• **What you need to do**: Report back every line of the entries that contains "documentclass", exactly as written.

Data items
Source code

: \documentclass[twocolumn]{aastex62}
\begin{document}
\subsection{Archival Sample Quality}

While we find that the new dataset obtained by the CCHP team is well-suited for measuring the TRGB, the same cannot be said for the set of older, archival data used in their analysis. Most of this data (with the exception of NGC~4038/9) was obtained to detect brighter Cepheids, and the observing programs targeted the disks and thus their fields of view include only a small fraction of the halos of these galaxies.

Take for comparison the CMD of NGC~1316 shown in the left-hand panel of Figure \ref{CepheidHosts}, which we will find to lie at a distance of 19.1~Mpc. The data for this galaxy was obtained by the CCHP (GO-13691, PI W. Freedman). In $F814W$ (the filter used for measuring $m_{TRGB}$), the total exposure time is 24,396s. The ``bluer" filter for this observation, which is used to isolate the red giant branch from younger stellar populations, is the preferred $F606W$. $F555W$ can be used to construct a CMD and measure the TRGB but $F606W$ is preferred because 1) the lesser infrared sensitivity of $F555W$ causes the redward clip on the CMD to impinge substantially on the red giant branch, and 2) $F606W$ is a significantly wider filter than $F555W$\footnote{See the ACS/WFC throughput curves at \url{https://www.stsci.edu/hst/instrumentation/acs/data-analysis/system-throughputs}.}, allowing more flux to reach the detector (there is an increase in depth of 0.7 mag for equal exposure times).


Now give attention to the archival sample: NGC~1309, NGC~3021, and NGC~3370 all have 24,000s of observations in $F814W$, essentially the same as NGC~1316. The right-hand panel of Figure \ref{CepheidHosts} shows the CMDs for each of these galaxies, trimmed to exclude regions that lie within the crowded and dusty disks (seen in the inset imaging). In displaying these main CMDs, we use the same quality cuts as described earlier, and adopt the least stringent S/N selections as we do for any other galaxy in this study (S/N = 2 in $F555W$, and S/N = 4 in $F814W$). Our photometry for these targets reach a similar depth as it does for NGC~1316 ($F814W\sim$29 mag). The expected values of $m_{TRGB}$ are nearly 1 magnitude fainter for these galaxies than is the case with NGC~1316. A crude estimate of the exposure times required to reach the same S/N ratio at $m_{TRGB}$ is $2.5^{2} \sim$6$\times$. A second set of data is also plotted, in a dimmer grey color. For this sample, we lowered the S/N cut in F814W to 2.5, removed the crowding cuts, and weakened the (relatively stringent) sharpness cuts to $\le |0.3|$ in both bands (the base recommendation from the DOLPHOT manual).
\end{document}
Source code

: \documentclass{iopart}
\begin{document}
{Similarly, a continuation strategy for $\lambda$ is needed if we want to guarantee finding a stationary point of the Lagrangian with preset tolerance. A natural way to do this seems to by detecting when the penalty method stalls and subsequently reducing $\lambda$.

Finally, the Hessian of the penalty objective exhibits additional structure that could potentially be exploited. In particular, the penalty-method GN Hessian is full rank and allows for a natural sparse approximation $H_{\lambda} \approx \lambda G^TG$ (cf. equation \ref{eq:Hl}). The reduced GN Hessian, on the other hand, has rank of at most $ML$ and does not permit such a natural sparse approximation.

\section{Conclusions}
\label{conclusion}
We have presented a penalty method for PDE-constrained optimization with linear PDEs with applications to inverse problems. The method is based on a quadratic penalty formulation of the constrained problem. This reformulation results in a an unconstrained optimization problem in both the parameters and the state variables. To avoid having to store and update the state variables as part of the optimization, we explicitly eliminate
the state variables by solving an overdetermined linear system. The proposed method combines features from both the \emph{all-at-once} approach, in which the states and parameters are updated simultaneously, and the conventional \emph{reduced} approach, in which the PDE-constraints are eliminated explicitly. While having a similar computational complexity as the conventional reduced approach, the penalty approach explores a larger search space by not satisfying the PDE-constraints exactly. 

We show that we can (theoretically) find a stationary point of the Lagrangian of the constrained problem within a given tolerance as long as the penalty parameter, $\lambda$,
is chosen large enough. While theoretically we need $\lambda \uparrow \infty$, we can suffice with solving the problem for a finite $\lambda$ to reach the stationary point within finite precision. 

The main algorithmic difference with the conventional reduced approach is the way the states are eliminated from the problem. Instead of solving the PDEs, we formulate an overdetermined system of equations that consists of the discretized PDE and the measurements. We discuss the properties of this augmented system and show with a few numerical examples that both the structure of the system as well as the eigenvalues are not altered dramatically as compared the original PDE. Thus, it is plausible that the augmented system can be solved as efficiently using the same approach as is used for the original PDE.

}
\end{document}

---

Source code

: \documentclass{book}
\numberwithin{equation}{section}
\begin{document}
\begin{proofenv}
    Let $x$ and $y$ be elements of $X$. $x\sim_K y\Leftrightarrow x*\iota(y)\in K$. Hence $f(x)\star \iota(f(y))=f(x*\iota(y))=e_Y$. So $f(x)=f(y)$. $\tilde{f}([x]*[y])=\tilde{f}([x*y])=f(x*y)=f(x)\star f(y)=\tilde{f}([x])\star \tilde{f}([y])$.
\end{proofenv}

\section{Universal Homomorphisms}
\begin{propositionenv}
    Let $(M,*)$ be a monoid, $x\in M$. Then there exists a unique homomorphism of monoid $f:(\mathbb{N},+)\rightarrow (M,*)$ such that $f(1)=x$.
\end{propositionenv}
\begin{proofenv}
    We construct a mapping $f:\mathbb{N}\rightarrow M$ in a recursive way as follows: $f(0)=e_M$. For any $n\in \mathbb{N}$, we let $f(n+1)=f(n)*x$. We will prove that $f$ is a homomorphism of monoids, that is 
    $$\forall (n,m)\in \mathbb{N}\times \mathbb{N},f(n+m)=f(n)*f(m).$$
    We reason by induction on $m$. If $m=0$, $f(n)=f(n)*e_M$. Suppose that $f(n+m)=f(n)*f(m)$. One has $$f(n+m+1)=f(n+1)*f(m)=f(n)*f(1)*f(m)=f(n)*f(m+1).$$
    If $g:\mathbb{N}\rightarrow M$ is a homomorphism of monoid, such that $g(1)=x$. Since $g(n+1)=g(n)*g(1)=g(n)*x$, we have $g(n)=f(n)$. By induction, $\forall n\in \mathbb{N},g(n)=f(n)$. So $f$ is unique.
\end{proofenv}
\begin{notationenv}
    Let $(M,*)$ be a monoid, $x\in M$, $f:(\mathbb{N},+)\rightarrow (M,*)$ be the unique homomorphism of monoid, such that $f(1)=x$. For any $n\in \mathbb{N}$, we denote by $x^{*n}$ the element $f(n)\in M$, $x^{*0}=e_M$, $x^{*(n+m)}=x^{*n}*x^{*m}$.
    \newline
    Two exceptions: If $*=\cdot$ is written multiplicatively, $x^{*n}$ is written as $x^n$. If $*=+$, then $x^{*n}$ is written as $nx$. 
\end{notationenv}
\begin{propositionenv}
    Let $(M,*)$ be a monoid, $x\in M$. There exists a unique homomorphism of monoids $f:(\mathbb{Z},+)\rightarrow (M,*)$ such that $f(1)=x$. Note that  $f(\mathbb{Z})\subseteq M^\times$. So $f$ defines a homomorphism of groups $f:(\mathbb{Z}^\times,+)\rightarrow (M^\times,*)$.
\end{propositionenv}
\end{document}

• **Answer**:
: \documentclass[twocolumn]{aastex62}
: \documentclass{iopart}
: \documentclass{book}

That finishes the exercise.